To do
I need the lines below from the one with "- [ ] side menu (no features)" down to the one with "- [ ] save button" reproduced exactly, both ends included, and nothing else.

Exercise data

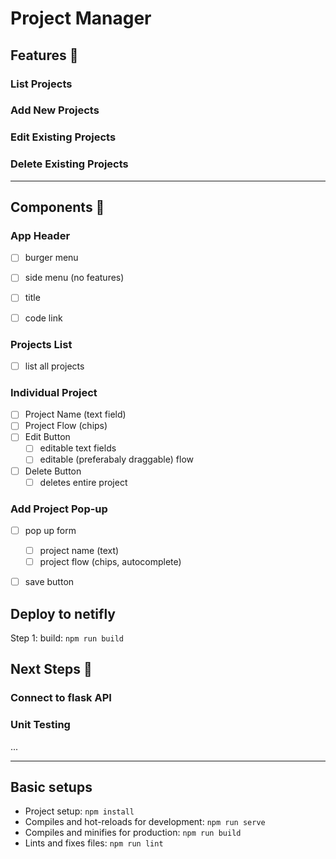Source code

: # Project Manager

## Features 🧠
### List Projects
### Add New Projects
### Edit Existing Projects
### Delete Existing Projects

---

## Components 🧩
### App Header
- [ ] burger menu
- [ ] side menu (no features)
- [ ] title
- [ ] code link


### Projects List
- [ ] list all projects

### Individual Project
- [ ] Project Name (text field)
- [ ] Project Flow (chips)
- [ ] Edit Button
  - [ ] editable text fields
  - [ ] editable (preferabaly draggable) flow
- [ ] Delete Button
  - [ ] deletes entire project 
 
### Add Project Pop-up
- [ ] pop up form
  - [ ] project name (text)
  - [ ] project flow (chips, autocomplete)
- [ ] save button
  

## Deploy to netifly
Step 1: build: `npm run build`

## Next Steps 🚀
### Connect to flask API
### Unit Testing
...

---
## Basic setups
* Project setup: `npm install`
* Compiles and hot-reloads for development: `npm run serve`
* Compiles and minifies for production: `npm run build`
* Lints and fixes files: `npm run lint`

...

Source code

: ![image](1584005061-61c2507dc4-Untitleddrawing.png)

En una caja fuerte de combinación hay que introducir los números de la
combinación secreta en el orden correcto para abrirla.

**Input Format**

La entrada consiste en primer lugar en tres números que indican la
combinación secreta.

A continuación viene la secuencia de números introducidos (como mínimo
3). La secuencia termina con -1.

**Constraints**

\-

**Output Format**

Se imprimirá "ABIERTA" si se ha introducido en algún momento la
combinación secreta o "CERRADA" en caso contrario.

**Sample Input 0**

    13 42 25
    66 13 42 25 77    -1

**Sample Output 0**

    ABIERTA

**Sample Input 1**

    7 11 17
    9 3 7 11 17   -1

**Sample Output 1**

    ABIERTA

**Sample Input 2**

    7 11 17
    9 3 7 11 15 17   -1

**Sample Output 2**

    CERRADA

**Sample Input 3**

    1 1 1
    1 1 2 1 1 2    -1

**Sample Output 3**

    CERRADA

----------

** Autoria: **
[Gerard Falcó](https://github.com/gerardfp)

---

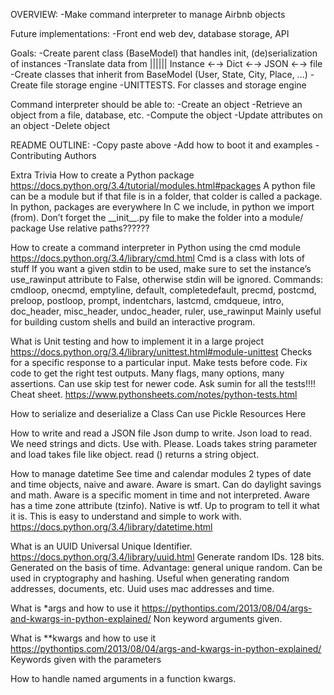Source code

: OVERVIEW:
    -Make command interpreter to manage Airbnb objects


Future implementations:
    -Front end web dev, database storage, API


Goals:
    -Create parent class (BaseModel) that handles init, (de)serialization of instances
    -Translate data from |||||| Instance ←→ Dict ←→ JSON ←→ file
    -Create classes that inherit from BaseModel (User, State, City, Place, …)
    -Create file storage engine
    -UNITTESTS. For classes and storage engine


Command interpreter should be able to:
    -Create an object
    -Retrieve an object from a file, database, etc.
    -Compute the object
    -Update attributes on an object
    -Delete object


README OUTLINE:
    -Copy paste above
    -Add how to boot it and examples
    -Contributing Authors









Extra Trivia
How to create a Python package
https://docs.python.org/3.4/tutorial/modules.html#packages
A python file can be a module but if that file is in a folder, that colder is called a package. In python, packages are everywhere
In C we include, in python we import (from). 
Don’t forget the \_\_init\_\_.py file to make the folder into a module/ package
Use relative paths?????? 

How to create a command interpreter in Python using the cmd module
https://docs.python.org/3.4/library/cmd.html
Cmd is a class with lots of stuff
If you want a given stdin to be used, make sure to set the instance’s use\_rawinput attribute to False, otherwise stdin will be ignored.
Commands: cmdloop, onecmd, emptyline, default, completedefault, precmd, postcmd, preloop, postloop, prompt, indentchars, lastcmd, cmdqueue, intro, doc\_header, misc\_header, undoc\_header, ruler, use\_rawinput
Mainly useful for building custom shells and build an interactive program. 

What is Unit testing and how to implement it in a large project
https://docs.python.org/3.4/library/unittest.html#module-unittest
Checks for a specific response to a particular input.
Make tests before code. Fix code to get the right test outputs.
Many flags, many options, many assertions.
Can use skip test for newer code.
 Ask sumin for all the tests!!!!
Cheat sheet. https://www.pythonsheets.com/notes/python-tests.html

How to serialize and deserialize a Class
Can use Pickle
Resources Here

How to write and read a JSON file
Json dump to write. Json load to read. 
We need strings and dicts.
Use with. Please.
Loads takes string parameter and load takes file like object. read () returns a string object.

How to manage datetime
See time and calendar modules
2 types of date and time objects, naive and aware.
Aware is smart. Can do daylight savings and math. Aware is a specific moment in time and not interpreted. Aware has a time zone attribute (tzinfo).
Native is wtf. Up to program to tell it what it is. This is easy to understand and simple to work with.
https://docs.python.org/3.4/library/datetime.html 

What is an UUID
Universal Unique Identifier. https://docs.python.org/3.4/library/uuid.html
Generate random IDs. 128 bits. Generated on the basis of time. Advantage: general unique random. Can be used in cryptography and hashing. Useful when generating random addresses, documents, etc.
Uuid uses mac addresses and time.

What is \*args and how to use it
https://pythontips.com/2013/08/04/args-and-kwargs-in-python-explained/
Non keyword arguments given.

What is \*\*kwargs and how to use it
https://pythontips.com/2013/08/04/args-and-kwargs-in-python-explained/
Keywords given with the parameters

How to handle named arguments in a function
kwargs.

Problem solution
- [ ] side menu (no features)
- [ ] title
- [ ] code link


### Projects List
- [ ] list all projects

### Individual Project
- [ ] Project Name (text field)
- [ ] Project Flow (chips)
- [ ] Edit Button
  - [ ] editable text fields
  - [ ] editable (preferabaly draggable) flow
- [ ] Delete Button
  - [ ] deletes entire project 
 
### Add Project Pop-up
- [ ] pop up form
  - [ ] project name (text)
  - [ ] project flow (chips, autocomplete)
- [ ] save button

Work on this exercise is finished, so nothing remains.